Addressing the first implication, the closest the United States Constitution comes to identifying a right to privacy is in Amendment IV of the Bill of Rights:

The right of the people to be secure in their persons, houses, papers, and effects, against unreasonable searches and seizures, shall not be violated, and no warrants shall issue, but upon probable cause, supported by oath or affirmation, and particularly describing the place to be searched, and the persons or things to be seized.

The key idea here is the government needs to have a compelling reason to look into your life and, in order to check abuse, two branches of government (Executive and Judicial) must be involved.

When discussing the Constitution, it is sometimes necessary to remind people of one incredibly important fact – the Constitution does not enumerate what citizens can do, it enumerates what the federal government can do. The Bill of Rights (the first 10 Amendments) specifically addresses some things that the federal government cannot do. What’s more, Amendment X states that any power not specified in the Constitution rests with the States or with the People.

Therefore, from the correct perspective, the question isn’t “Where in the Constitution does it state that citizens have a right to privacy?”, the question is “Where in the Constitution does it state that citizens do not?”

At the heart of our Constitution is the simple idea that people need protection from their own government. It’s an amazing, wonderfully subversive idea that is unfortunately not understood by most Americans. Digressing, I think it would be a very interesting experiment to reword and repackage our own Constitution as a Manifesto written by boogeyman Osama Bin Laden and then gauge public reaction to it.
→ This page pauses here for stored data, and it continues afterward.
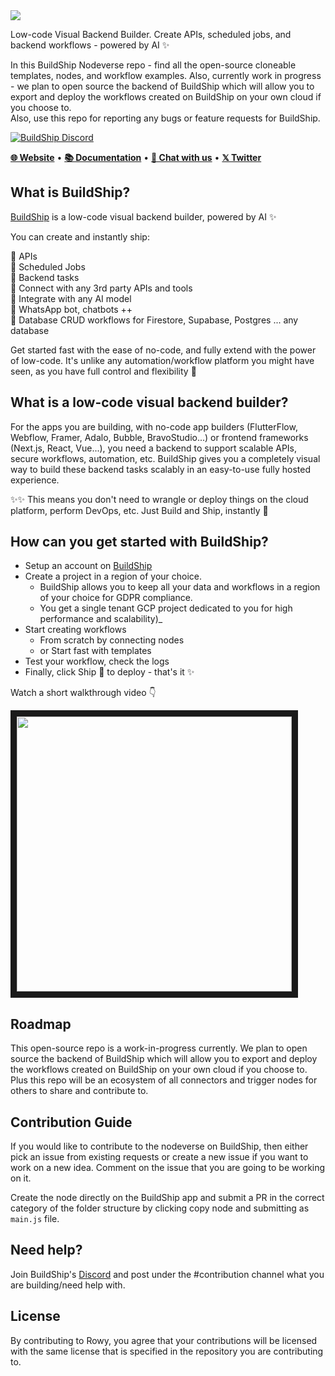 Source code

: <a href="https://buildship.com" target="_blank">
<img src="https://firebasestorage.googleapis.com/v0/b/buildship-app.appspot.com/o/website%2FBuildShipGithub.png?alt=media&token=aea69d8a-7920-482a-af67-acb108caf9b8"/>
</a>
<p >
Low-code Visual Backend Builder. 
Create APIs, scheduled jobs, and backend workflows - powered by AI ✨
</p>

<p >
In this BuildShip Nodeverse repo - find all the open-source cloneable templates, nodes, and workflow examples. Also, currently work in progress - we plan to open source the backend of BuildShip which will allow you to export and deploy the workflows created on BuildShip on your own cloud if you choose to. 

  <br/> 
  Also, use this repo for reporting any bugs or feature requests for BuildShip.
</p>

<div>
  
[![BuildShip Discord](https://dcbadge.vercel.app/api/server/fjBugmvzZP?theme=default-inverted)](https://buildship.com/discord)
  
<p>
    <a href="http://buildship.com"><b>🌐 Website</b></a> •
    <a href="http:docs.buildship.com//"><b>📚 Documentation</b></a> •
    <a href="https://buildship.com/discord"><b>💬 Chat with us</b></a> • 
    <a href="https://buildship.com/twitter"><b>𝕏 Twitter</b></a>
</p>

</div>

## What is BuildShip?

[BuildShip](https://www.buildship.com/) is a low-code visual backend builder, powered by AI ✨  

You can create and instantly ship:

🚀 APIs  
🚀 Scheduled Jobs  
🚀 Backend tasks  
🚀 Connect with any 3rd party APIs and tools  
🚀 Integrate with any AI model  
🚀 WhatsApp bot, chatbots ++  
🚀 Database CRUD workflows for Firestore, Supabase, Postgres ... any database   

Get started fast with the ease of no-code, and fully extend with the power of low-code. It's unlike any automation/workflow platform you might have seen, as you have full control and flexibility 🤝
 
## What is a low-code visual backend builder?

For the apps you are building, with no-code app builders (FlutterFlow, Webflow, Framer, Adalo, Bubble, BravoStudio...) or frontend frameworks (Next.js, React, Vue...), you need a backend to support scalable APIs, secure workflows, automation, etc. BuildShip gives you a completely visual way to build these backend tasks scalably in an easy-to-use fully hosted experience. 

✨✨ This means you don't need to wrangle or deploy things on the cloud platform, perform DevOps, etc. Just Build and Ship, instantly 🚀

## How can you get started with BuildShip?

- Setup an account on [BuildShip](https://buildship.com/)
- Create a project in a region of your choice. <br/>
  - BuildShip allows you to keep all your data and workflows in a region of your choice for GDPR compliance.
  - You get a single tenant GCP project dedicated to you for high performance and scalability)_
- Start creating workflows
  - From scratch by connecting nodes
  - or Start fast with templates
- Test your workflow, check the logs
- Finally, click Ship 🚀 to deploy - that's it ✨

Watch a short walkthrough video 👇

<a href="http://buildship.com/youtube" target="_blank">  
<img src="https://firebasestorage.googleapis.com/v0/b/buildship-app.appspot.com/o/website%2FBuildShipGithubVideo.png?alt=media&token=055b246c-6944-4fd3-9d65-d42844a3fcb0" width="440" border="10" />
</a>

## Roadmap

This open-source repo is a work-in-progress currently. We plan to open source the backend of BuildShip which will allow you to export and deploy the workflows created on BuildShip on your own cloud if you choose to. Plus this repo will be an ecosystem of all connectors and trigger nodes for others to share and contribute to.

## Contribution Guide

If you would like to contribute to the nodeverse on BuildShip, then either pick an issue from existing requests or create a new issue if you want to work on a new idea. Comment on the issue that you are going to be working on it. 

Create the node directly on the BuildShip app and submit a PR in the correct category of the folder structure by clicking copy node and submitting as `main.js` file.

## Need help?

Join BuildShip's [Discord](https://buildship.com/discord) and post under the #contribution channel what you are building/need help with. 

## License
By contributing to Rowy, you agree that your contributions will be licensed with the same license that is specified in the repository you are contributing to.
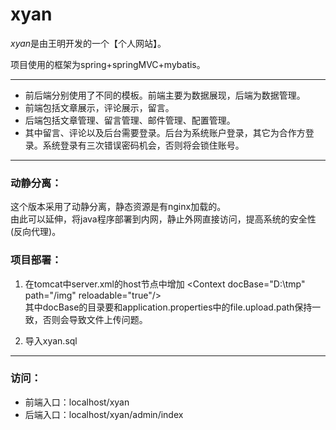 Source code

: # xyan

*xyan*是由王明开发的一个【个人网站】。

项目使用的框架为spring+springMVC+mybatis。

***
+ 前后端分别使用了不同的模板。前端主要为数据展现，后端为数据管理。
+ 前端包括文章展示，评论展示，留言。
+ 后端包括文章管理、留言管理、邮件管理、配置管理。
+ 其中留言、评论以及后台需要登录。后台为系统账户登录，其它为合作方登录。系统登录有三次错误密码机会，否则将会锁住账号。

***
### 动静分离：
这个版本采用了动静分离，静态资源是有nginx加载的。<br/>
由此可以延伸，将java程序部署到内网，静止外网直接访问，提高系统的安全性(反向代理)。

### 项目部署：
1. 在tomcat中server.xml的host节点中增加 &lt;Context docBase="D:\tmp" path="/img" reloadable="true"/&gt;<br/>
	   其中docBase的目录要和application.properties中的file.upload.path保持一致，否则会导致文件上传问题。
	  
2. 导入xyan.sql

***
### 访问：

+ 前端入口：localhost/xyan
+ 后端入口：localhost/xyan/admin/index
To the second implication of the “if you have nothing to hide” argument, we all have something to hide. Embarrassing medical conditions, sexual proclivities, unpopular opinions, past lapses in judgement, financial information – all things we would prefer to disclose at our sole discretion. All things that a government with unchecked surveillance powers could disclose to discredit us or, by threat of disclosure, influence us.

The whole reason for checks and balances is because power corrupts. Why even debate the Patriot Act, why have a Foreign Intelligence Surveillance Court if the Executive branch can bypass laws and procedures at will? If the current president finds certain laws inconvenient, isn’t the solution to go through the process to change the laws, publicly and transparently? You know, like we were a representative democracy?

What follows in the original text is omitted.